Though some lenders have minimum credit score requirements, (585-650), since the equipment itself acts as collateral for the loan, companies with a less than stellar history or credit rating can still qualify. Most equipment loans are made at fixed interest rates—usually between 8% and 30%—with set term lengths, so you can expect the same payment each and every month.
Another advantage is that they allow companies to finance between 80 and 100 percent of the cost of the equipment, often without a down payment. Additionally, some financing companies offer flexible repayment terms which can help you maximize cashflow, a common issue with small or new businesses. Payments on equipment loans may also be tax-deductible as operating costs, but be sure to verify this with your accountant.

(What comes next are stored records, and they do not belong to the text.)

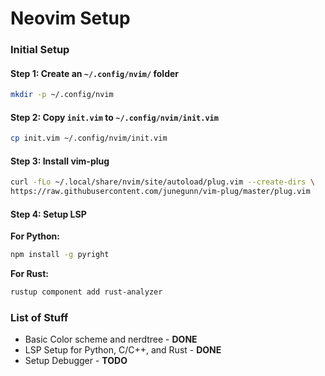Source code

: # Neovim Setup

### Initial Setup

#### Step 1: Create an `~/.config/nvim/` folder

```bash
mkdir -p ~/.config/nvim
```

#### Step 2: Copy `init.vim` to `~/.config/nvim/init.vim`

```bash
cp init.vim ~/.config/nvim/init.vim
```

#### Step 3: Install vim-plug

```bash
curl -fLo ~/.local/share/nvim/site/autoload/plug.vim --create-dirs \
https://raw.githubusercontent.com/junegunn/vim-plug/master/plug.vim
```

#### Step 4: Setup LSP

**For Python:**
```bash
npm install -g pyright
```

**For Rust:**
```bash
rustup component add rust-analyzer
```


### List of Stuff
- Basic Color scheme and nerdtree - **DONE**
- LSP Setup for Python, C/C++, and Rust - **DONE**
- Setup Debugger - **TODO**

Equipment Loans vs Commercial Equipment Leasing
Another similar option is equipment leasing. Instead of taking out a loan to purchase equipment, you can also choose to lease it. However, this essentially means that you'll be making monthly payments just as with a loan, but must return the equipment once you discontinue payment.
Leasing is usually best left as a temporary, short-term solution, but it can also be a smart move. Consider that a piece of equipment becomes less valuable and productive as it gets older, so leasing it for a limited time may be preferable, if it's particularly vulnerable to wear and tear.
The best way to know which is more convenient for your company is to crunch the numbers for the longterm. If the equipment is essential to the proper functioning of your business, and you foresee using it for a long time, purchasing it is sure to be a more efficient use of your money.
What to Watch out For
Though equipment loans can offer a convenient, easy way to obtain the machinery you need, it's always important to read the fine print. Be sure to ask about defaulting, for instance. If you fail to pay off the loan, but the asset's value has declined since you purchased it, you may owe the lender the difference. Another thing to watch out for is to verify that the only collateral being put up is the equipment itself, and nothing outside it. Finally, if the loan allows you to effect a trade-in for an upgrade, find out what the shortest time period is before this can be done. Some financing companies will penalize you for trading in too early.